ASSIGNMENT:
Only lines holding the word "如何克服这些问题" are wanted. Copy them from the listing below.

PROVIDED ENTRIES:
┌────────
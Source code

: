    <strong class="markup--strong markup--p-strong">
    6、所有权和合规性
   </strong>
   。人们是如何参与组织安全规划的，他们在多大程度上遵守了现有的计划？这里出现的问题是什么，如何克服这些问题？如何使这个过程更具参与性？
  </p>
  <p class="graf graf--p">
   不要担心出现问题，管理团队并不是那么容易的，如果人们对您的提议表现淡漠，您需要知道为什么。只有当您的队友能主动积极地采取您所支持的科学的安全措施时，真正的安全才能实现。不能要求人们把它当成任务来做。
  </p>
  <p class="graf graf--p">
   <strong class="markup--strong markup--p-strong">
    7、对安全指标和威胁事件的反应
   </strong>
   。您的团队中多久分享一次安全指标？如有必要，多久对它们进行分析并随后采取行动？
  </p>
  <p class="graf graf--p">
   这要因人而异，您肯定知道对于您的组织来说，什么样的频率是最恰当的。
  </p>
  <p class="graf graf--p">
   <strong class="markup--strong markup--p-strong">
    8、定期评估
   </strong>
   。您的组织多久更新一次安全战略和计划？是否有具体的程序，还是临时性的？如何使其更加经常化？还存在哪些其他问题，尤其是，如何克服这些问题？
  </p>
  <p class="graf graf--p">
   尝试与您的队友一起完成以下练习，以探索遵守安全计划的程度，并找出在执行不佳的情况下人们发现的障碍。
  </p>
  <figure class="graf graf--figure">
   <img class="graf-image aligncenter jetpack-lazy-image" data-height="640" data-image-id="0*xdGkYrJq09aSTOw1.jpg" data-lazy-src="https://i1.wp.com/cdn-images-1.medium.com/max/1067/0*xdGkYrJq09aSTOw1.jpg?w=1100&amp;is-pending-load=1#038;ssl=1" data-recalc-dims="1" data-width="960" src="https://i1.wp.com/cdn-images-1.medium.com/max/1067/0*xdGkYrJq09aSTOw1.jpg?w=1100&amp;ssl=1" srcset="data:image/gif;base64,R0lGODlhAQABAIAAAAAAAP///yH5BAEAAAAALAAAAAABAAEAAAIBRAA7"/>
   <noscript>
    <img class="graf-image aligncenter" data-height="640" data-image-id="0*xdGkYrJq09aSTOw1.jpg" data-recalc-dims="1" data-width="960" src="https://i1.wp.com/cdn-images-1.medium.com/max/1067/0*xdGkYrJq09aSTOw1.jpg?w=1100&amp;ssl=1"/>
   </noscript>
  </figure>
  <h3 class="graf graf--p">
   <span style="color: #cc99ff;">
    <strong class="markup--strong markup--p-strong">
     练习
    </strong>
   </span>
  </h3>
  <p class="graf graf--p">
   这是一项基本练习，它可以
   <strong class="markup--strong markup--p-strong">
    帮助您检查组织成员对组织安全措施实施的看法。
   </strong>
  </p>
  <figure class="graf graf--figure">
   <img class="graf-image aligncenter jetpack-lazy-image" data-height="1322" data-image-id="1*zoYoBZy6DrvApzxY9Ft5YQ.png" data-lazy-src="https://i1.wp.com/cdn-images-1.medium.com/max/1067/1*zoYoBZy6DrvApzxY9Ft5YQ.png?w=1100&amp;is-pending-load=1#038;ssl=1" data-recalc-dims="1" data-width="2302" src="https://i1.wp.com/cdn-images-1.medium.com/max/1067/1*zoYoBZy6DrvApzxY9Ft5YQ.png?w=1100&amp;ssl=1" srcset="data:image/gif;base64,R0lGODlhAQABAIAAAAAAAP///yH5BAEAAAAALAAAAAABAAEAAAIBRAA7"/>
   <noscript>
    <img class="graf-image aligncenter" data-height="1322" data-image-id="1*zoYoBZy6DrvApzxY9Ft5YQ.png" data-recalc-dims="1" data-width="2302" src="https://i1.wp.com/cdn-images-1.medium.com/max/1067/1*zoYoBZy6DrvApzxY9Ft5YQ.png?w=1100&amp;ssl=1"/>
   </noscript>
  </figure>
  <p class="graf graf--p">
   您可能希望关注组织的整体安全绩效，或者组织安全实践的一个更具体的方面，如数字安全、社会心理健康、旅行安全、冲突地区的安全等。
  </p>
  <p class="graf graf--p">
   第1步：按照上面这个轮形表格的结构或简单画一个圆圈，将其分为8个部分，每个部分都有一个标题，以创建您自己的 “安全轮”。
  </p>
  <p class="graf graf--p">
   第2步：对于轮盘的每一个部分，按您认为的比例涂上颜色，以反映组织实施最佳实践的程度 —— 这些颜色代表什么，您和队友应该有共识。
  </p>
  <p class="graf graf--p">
└────────
FINISHED EXERCISE:
   。人们是如何参与组织安全规划的，他们在多大程度上遵守了现有的计划？这里出现的问题是什么，如何克服这些问题？如何使这个过程更具参与性？
   。您的组织多久更新一次安全战略和计划？是否有具体的程序，还是临时性的？如何使其更加经常化？还存在哪些其他问题，尤其是，如何克服这些问题？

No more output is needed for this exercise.